An international team of researchers from the United States, Israel, and Australia assessed the impact of school drug testing programs on a nationally representative sample of 943 high school students.
Investigators reported that the imposition of such programs had no positive impact on males’ self-reported drug use. Student drug screening programs were associated with minor reductions in females’ self-reported drug history, but only among women who attended schools with ‘positive’ environments. By contrast, investigators found that the enactment of drug testing programs in ‘negative’ school environments were most likely to be associated with “harmful effects on female youth.”

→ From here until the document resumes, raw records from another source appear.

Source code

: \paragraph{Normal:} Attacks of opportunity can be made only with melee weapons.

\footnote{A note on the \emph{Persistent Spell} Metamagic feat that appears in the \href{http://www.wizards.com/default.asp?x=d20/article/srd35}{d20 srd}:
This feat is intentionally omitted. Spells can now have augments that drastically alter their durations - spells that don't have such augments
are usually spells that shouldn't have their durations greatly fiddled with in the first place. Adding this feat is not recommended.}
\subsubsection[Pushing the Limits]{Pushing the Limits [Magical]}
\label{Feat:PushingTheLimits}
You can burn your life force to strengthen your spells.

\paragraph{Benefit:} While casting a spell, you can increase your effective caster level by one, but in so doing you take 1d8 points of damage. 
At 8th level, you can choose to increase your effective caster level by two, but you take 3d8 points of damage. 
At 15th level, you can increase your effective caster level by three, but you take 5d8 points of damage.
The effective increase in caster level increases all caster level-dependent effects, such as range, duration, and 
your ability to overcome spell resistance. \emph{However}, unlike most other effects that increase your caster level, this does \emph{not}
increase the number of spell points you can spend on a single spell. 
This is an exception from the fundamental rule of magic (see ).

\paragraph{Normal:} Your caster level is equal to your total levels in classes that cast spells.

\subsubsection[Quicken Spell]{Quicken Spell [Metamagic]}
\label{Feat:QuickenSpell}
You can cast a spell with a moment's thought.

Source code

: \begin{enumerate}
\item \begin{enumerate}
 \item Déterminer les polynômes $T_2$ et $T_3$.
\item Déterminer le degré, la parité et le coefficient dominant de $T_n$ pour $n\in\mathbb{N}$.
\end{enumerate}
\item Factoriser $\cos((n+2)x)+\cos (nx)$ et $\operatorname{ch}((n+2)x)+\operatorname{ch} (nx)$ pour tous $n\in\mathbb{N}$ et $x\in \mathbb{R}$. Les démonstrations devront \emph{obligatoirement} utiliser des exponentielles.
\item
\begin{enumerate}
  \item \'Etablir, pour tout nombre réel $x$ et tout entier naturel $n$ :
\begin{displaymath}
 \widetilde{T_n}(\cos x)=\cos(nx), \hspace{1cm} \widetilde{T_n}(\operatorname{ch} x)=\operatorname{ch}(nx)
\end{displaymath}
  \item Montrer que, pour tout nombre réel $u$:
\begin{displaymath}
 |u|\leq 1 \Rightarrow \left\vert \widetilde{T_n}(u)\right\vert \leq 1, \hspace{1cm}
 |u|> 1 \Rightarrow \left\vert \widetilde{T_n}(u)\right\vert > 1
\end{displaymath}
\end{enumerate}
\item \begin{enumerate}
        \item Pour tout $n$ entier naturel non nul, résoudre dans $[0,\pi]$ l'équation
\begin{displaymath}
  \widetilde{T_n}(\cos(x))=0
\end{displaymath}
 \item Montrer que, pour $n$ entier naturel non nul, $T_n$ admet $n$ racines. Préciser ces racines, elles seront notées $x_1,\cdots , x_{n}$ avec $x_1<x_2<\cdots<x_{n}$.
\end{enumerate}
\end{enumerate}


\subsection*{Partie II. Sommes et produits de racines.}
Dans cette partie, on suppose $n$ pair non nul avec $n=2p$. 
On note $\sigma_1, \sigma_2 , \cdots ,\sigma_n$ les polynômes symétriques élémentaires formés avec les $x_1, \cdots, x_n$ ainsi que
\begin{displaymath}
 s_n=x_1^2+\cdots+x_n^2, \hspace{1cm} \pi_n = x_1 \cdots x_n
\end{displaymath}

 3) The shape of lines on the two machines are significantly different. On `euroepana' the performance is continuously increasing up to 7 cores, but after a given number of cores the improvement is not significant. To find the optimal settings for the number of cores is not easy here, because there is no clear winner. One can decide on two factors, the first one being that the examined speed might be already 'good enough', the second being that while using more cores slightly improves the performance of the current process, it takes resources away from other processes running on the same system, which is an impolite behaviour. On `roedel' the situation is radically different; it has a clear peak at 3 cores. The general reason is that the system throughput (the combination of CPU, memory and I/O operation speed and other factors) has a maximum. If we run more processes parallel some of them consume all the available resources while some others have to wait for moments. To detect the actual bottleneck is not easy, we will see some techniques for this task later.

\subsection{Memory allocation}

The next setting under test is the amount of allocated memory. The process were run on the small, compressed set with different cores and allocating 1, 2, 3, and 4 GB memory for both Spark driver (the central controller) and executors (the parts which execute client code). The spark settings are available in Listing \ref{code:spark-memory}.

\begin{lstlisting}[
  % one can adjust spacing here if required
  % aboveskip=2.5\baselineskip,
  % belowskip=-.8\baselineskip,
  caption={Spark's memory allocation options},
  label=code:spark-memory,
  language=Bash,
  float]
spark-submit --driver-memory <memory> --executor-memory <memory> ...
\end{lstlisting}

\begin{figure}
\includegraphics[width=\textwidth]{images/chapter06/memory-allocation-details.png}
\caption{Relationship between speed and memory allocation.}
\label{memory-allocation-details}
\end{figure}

Authors reported, “[C]onsistent with previous research, students in schools that conduct drug testing do not report less substance use. … In total, the results indicate that, to the extent drug testing is effective, it is primarily for female students in schools with positive climates.”
They concluded: “The current research expands on previous findings indicating that school drug testing does not in and of itself deter substance use. Indeed, drug testing appears to be particularly ineffective for female students in negative climate schools, which tend to have higher substance use rates and thus are in most need of effective substance prevention programs. Interventions that improve school climate may have much greater efficacy. Thus, our findings indicate that drug testing should not be undertaken as a stand-alone substance prevention effort and that improvements in school climate should be considered before implementing drug testing.”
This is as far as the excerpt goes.